A community bird-watching society makes and sells simple bird feeders to raise money for its conservation activities. The materials for each feeder cost \( \$ 6 \), and the society sells an average of 28 per week at a price of \( \$ 10 \) each. The society has been considering raising the price, so it conducts a survey and finds that for every dollar increase, it loses 2 sales per week. (a) Find a function that models weekly profit in terms of price per feeder. (Let \( x \) represent the price per feeder and \( P \) represent the profit.) \( P(x)= \) What is the maximum weekly profit? (b) What price should the society charge for each feeder to maximize profits? \( \$ \) \$

Let's dive into creating a profit function for the bird-watching society! First up: the profits derived from the feeders! The profit \( P \) is calculated by taking the total revenue minus the total costs. The total revenue from selling \( q \) feeders at price \( x \) each is \( R(x) = x \cdot q \). Initially, they sell 28 feeders at \( x = 10\).
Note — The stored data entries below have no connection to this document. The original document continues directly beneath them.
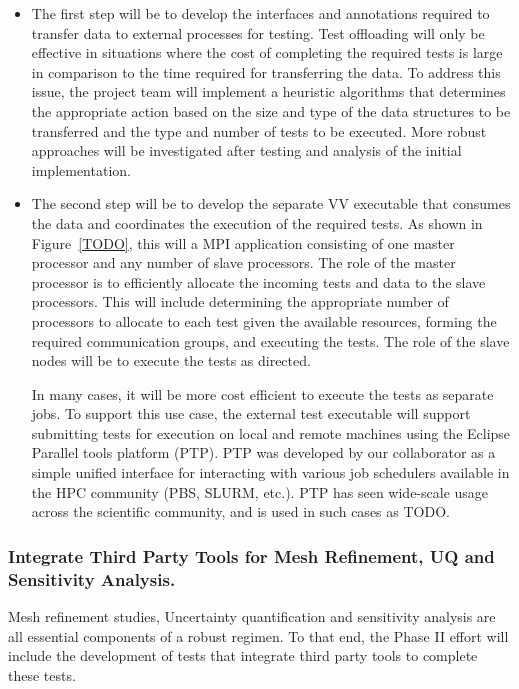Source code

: \begin{itemize}
 \item The first step will be to develop the interfaces and annotations required to transfer data to external processes for testing. Test offloading will only be effective in situations where the cost of completing the required tests is large in comparison to the time required for transferring the data. To address this issue, the project team will implement a heuristic algorithms that determines the appropriate action based on the size and type of the data structures to be transferred and the type and number of tests to be executed. More robust approaches will be investigated after testing and analysis of the initial implementation.  
 \item The second step will be to develop the separate VV executable that consumes the data and coordinates the execution of the required tests. As shown in Figure~\ref{TODO}, this will a MPI application consisting of one master processor and any number of slave processors. The role of the master processor is to efficiently allocate the incoming tests and data to the slave processors. This will include determining the appropriate number of processors to allocate to each test given the available resources, forming the required communication groups, and executing the tests. The role of the slave nodes will be to execute the tests as directed. 
 
 In many cases, it will be more cost efficient to execute the tests as separate jobs. To support this use case, the external test executable will support submitting tests for execution on local and remote machines using the Eclipse Parallel tools platform (PTP). PTP was developed by our collaborator as a simple unified interface for interacting with various job schedulers available in the HPC community (PBS, SLURM, etc.). PTP has seen wide-scale usage across the scientific community, and is used in such cases as TODO.
 \end{itemize}


\subsubsection{Integrate Third Party Tools for Mesh Refinement, UQ and Sensitivity Analysis.}

Mesh refinement studies, Uncertainty quantification and sensitivity analysis are all essential components of a robust \VV regimen. To that
end, the Phase II effort will include the development of \VV tests that integrate third party tools to complete these tests.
For every dollar increase in price, sales drop by 2, so if they sell \( q \) feeders at price \( x \), we have: \[ q = 28 - 2(x - 10) = 68 - 2x \] Now, costs are pretty straightforward: total costs are \( 6q \), meaning: \[ C = 6(68 - 2x) = 408 - 12x \] Thus, the profit function becomes: \[ P(x) = R(x) - C = x(68 - 2x) - (408 - 12x) \] \[ = 68x - 2x^2 - 408 + 12x \] \[ = -2x^2 + 80x - 408 \] Now, let's find the maximum profit! The maximum profit of a quadratic function \( ax^2 + bx + c \) occurs at \( x = -\frac{b}{2a} \): Here, \( a = -2 \) and \( b = 80 \): \[ x = -\frac{80}{2 \times -2} = 20 \] At \( x = 20 \): The number of feeders sold is \( q = 68 - 2 \times 20 = 28 \). Total revenue: \( R = 20 \times 28 = 560 \) Total cost: \( C = 6 \times 28 = 168 \) Thus, \( P = 560 - 168 = 392 \) So to wrap it up: (a) The profit function is \( P(x) = -2x^2 + 80x - 408 \). The maximum weekly profit is \( \$392 \). (b) The optimal price to maximize profits is \( \$20 \).